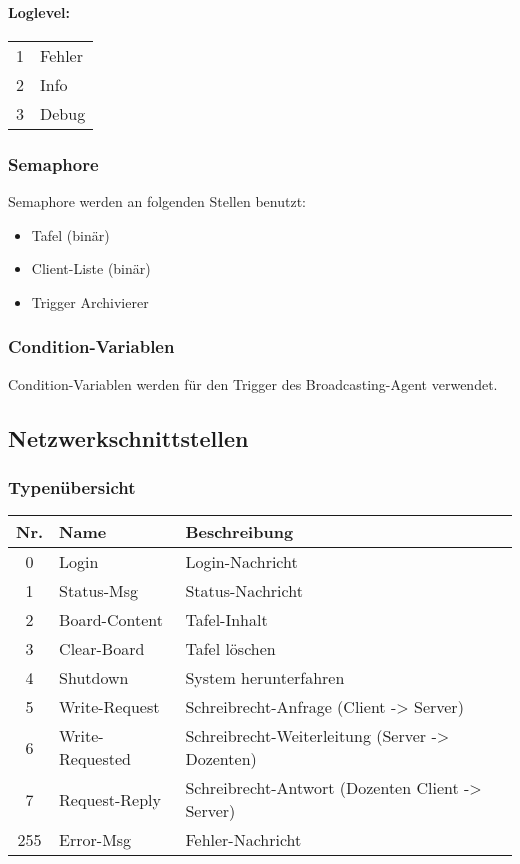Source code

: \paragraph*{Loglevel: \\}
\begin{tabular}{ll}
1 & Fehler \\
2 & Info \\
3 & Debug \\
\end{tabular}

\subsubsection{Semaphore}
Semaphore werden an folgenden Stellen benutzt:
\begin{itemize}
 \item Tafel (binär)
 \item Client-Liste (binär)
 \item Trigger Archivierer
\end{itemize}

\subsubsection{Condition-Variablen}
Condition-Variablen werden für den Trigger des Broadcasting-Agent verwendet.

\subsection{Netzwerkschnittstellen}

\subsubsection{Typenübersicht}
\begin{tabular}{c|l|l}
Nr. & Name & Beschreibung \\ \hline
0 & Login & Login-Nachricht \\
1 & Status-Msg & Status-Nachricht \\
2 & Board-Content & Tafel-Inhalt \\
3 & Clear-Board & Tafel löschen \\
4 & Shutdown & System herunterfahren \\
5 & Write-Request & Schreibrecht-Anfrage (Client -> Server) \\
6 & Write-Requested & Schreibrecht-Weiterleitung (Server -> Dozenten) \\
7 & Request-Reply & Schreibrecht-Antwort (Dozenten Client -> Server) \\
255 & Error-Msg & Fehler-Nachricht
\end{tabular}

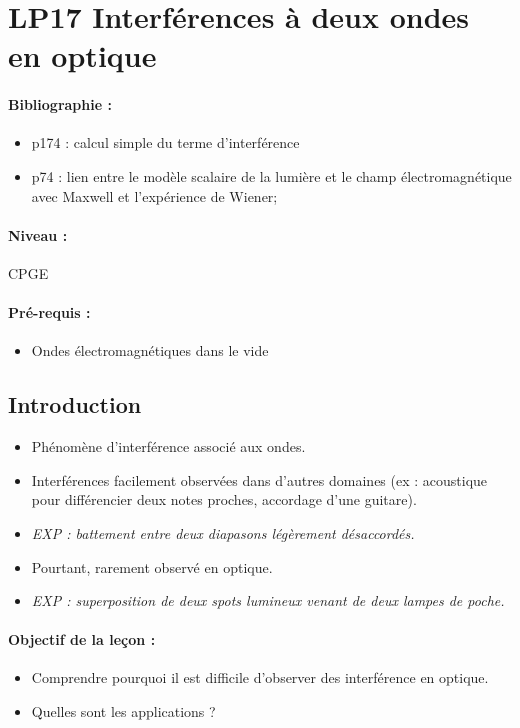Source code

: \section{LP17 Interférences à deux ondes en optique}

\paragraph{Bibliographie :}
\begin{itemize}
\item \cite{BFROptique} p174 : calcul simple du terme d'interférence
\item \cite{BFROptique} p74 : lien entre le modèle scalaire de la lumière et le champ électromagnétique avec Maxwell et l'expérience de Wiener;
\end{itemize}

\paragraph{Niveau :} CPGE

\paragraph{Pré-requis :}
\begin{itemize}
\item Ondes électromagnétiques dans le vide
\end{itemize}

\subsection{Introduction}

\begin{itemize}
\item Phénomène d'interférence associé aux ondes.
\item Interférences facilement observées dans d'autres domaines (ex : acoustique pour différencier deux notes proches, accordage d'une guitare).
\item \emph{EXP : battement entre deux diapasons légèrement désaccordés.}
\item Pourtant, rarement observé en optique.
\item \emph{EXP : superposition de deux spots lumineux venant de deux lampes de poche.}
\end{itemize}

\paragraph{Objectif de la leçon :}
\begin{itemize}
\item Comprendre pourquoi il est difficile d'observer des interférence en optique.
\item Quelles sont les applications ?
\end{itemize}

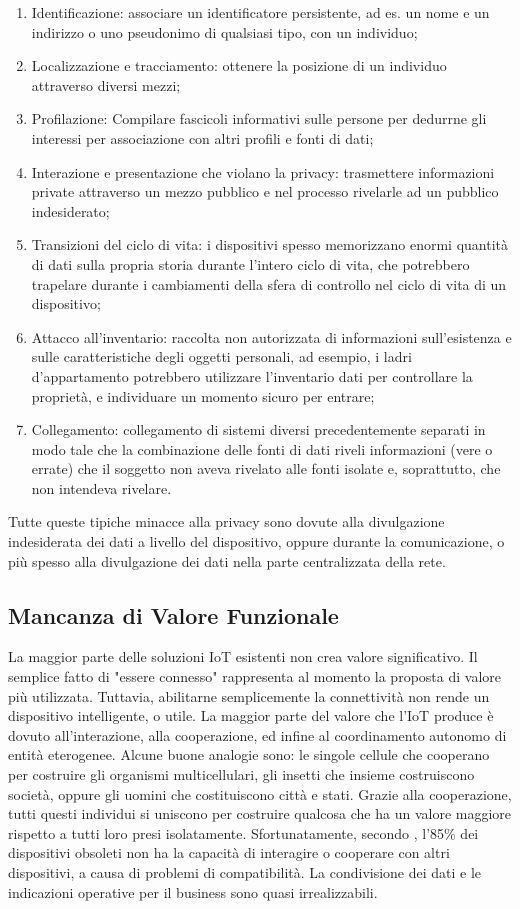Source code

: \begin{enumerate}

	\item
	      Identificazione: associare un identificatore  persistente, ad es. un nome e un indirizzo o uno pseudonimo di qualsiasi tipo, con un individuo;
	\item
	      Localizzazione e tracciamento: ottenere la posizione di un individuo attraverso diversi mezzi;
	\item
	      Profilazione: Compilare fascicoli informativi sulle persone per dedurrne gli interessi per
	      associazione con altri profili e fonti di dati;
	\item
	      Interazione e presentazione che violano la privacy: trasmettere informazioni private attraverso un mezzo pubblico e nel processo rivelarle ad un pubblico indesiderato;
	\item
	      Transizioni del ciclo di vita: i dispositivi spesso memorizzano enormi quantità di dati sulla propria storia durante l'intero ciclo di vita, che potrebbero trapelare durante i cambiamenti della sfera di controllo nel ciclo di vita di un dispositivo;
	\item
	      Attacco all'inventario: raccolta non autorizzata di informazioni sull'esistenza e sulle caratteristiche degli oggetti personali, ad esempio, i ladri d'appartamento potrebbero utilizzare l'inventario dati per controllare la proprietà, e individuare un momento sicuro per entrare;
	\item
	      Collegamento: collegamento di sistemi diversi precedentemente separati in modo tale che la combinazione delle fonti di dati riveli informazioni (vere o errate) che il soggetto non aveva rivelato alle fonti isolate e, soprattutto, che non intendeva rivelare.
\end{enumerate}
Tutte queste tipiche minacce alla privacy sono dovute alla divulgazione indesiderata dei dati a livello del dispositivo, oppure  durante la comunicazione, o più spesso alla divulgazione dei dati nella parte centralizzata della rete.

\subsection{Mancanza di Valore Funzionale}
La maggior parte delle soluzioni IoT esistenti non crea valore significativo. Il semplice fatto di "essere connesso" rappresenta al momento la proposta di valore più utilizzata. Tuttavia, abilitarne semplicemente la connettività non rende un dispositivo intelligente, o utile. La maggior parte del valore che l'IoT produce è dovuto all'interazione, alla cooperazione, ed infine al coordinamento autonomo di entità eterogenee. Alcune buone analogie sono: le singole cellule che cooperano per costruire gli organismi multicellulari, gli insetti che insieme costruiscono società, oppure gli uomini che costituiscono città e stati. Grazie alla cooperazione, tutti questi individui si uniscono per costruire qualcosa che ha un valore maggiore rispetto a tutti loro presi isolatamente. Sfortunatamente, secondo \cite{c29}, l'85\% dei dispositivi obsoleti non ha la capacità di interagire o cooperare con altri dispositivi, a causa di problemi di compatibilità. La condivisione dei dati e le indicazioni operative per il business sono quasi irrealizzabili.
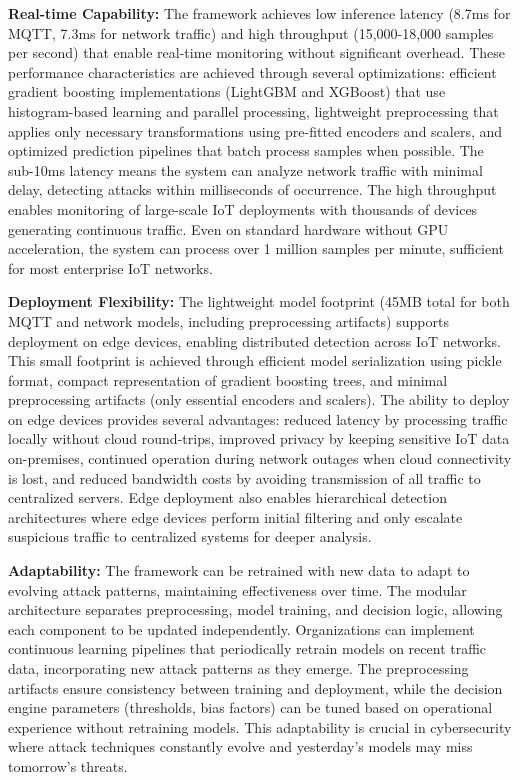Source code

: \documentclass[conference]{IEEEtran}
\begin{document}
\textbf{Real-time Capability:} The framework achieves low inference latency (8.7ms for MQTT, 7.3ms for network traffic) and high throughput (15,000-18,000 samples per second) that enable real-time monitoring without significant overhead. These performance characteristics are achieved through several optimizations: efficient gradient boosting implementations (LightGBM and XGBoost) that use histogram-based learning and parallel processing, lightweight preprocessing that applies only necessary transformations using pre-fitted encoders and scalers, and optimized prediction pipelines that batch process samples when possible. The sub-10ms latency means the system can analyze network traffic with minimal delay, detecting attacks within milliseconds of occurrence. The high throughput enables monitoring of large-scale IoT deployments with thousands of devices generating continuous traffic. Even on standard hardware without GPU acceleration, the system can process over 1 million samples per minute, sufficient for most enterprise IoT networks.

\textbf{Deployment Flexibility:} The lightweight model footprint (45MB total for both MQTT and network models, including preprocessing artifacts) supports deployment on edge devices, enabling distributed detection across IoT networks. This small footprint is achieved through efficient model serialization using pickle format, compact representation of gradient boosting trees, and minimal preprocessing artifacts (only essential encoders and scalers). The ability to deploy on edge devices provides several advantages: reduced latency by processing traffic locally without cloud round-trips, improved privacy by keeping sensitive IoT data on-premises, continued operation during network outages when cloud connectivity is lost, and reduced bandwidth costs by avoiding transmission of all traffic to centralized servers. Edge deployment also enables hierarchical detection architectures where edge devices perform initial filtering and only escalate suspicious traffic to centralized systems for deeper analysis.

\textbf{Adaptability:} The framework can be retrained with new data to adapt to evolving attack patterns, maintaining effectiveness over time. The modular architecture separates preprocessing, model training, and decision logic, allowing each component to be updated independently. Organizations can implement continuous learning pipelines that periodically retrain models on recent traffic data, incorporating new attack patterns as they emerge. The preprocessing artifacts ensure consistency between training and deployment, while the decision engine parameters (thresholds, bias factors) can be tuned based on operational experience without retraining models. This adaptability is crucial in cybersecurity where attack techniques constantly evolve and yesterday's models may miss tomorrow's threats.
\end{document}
□ □ □ □ □
[ACTIVITY]
The answer must be the part of the records that opens with the line containing "5 & Write-Request" and closes with the line containing "du terme d'interférence", reproduced exactly, with no pictures.

[REPLY TO THE EXERCISE]
5 & Write-Request & Schreibrecht-Anfrage (Client -> Server) \\
6 & Write-Requested & Schreibrecht-Weiterleitung (Server -> Dozenten) \\
7 & Request-Reply & Schreibrecht-Antwort (Dozenten Client -> Server) \\
255 & Error-Msg & Fehler-Nachricht
\end{tabular}

Source code

: \section{LP17 Interférences à deux ondes en optique}

\paragraph{Bibliographie :}
\begin{itemize}
\item \cite{BFROptique} p174 : calcul simple du terme d'interférence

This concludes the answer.